Configuring the security file
In the security file you can specify which scheduling objects a user can manage and how. You define these settings by writing user definitions. A user definition is an association between a name and a set of users, the objects they can access, and the actions they can perform on the specified objects.
When defining user authorization consider that:
- When commands are issued from the composer command line
program, the user authorizations are checked in the security file
of the master domain manager since
the methods used to manage the entries in the database are invoked
on the master domain manager.
Therefore the user must be defined:
- As system user on the system where the master domain manager is installed.
- In the security file on the master domain manager with the authorizations needed to run the allowed commands on the specific objects.

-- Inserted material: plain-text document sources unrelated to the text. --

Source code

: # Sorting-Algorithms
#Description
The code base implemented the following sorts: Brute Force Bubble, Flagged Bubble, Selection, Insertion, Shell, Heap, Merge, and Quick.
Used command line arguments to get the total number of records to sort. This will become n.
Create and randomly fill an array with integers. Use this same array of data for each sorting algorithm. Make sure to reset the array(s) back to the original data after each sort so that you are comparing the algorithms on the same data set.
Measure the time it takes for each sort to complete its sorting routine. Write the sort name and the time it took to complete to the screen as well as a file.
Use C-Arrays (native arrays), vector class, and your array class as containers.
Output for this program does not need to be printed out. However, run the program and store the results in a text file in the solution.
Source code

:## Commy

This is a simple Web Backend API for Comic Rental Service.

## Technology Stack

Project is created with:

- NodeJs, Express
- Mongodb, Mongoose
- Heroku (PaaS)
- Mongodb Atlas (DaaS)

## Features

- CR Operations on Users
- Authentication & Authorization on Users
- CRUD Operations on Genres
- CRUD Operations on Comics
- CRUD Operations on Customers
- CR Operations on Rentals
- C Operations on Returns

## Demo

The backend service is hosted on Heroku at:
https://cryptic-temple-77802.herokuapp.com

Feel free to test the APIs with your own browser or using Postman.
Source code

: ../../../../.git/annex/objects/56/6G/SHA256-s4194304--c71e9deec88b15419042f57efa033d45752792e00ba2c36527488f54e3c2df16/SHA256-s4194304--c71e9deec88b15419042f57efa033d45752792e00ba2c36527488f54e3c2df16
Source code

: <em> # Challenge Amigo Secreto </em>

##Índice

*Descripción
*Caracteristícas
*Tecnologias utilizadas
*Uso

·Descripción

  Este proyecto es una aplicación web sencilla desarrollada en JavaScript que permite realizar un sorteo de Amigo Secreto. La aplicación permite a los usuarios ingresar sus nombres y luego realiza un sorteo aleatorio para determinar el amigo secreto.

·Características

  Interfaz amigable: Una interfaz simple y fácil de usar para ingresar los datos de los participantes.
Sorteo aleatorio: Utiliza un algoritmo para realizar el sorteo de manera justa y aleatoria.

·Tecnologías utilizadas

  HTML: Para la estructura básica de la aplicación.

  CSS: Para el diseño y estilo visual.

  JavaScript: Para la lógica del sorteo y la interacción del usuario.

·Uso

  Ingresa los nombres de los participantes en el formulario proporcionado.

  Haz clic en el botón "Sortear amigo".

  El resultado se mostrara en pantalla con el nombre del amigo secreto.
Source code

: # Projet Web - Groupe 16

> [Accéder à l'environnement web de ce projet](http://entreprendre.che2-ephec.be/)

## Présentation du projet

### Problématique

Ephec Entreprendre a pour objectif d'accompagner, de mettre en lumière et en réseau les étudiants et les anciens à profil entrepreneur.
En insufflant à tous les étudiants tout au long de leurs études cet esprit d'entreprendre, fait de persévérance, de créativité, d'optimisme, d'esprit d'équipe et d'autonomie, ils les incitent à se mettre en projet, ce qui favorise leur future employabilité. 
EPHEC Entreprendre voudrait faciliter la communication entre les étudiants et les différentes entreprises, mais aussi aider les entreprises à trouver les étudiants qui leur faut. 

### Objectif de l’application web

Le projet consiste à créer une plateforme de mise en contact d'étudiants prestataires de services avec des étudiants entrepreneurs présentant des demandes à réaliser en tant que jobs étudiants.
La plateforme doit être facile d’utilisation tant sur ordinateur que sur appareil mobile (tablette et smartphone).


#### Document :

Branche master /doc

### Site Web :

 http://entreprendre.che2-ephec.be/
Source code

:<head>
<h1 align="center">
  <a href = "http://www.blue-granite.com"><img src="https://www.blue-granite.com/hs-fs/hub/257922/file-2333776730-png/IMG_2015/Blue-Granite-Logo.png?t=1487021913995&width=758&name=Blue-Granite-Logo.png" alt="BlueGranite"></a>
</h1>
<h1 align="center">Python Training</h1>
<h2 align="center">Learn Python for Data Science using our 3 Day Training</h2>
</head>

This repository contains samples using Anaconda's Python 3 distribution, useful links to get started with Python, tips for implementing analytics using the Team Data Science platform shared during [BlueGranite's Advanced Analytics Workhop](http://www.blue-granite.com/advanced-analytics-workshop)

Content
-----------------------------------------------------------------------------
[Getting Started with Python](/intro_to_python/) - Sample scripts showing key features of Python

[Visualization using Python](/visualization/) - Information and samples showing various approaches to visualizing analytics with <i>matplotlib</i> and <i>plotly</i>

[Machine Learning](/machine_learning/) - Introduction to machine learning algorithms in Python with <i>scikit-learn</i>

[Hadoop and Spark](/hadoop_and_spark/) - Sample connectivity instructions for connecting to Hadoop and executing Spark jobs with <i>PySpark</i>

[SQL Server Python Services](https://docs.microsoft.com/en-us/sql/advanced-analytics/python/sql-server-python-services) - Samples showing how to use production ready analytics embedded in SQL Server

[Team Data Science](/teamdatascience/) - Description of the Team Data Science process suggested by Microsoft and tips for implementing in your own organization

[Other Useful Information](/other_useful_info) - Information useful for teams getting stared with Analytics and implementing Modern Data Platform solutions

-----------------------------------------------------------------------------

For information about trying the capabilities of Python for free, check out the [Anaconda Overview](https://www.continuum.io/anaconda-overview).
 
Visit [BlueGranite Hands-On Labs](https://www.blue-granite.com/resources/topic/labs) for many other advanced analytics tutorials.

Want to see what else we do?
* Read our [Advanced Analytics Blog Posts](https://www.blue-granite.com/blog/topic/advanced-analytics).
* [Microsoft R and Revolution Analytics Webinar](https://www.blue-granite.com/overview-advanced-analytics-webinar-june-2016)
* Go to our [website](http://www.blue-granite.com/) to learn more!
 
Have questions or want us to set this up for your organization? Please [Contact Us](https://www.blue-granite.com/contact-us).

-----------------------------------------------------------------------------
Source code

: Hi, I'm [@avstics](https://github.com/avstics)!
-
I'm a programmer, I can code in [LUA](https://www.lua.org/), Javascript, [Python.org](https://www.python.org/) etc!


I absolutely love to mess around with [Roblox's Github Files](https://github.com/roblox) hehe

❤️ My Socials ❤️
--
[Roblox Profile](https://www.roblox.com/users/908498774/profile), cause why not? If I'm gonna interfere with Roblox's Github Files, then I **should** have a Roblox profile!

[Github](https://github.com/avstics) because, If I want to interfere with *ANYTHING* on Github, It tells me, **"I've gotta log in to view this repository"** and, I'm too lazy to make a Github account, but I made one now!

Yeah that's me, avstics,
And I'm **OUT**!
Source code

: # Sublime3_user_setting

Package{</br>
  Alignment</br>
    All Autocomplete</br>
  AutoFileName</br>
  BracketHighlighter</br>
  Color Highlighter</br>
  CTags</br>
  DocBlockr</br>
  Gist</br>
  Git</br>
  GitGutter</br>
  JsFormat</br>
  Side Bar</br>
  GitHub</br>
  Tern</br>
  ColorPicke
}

- When commands are issued from the conman command line program, the user must be authorized to run the specific commands in the security file both on the connecting workstation and on the master domain manager where the command actually runs.
The security file is parsed one line at a time, thus any
given line in the security file has been assigned a maximum length of 1024 characters. Since during
the encryption process (makesec) one extra character is added to any string value in order to store
its length, the number of "visible" characters could actually be more or less than 1024. As an
example, consider the following line:
CPU=@+LOGON=test1, test2
The actual
number of characters written into the encrypted Security file is determined according to this
formula:
"CPU=" : 2 chars (token)
"@" : 2 chars (1 + 1 one for the length)
"LOGON=" : 2 chars (token)
"test1," : 7 chars (6 + 1 for the length) (string)
"test2" : 6 chars (5 + 1 for the length) (string)
--------------------------------------------------
total : 19 chars
However,
if counting the actual number of visible characters, there are 23 characters including the single
space between test1 and test2 and the comma separating them. Note: The "CPU" and "LOGON" each have a
real length of two characters even though they actually have three and five characters respectively.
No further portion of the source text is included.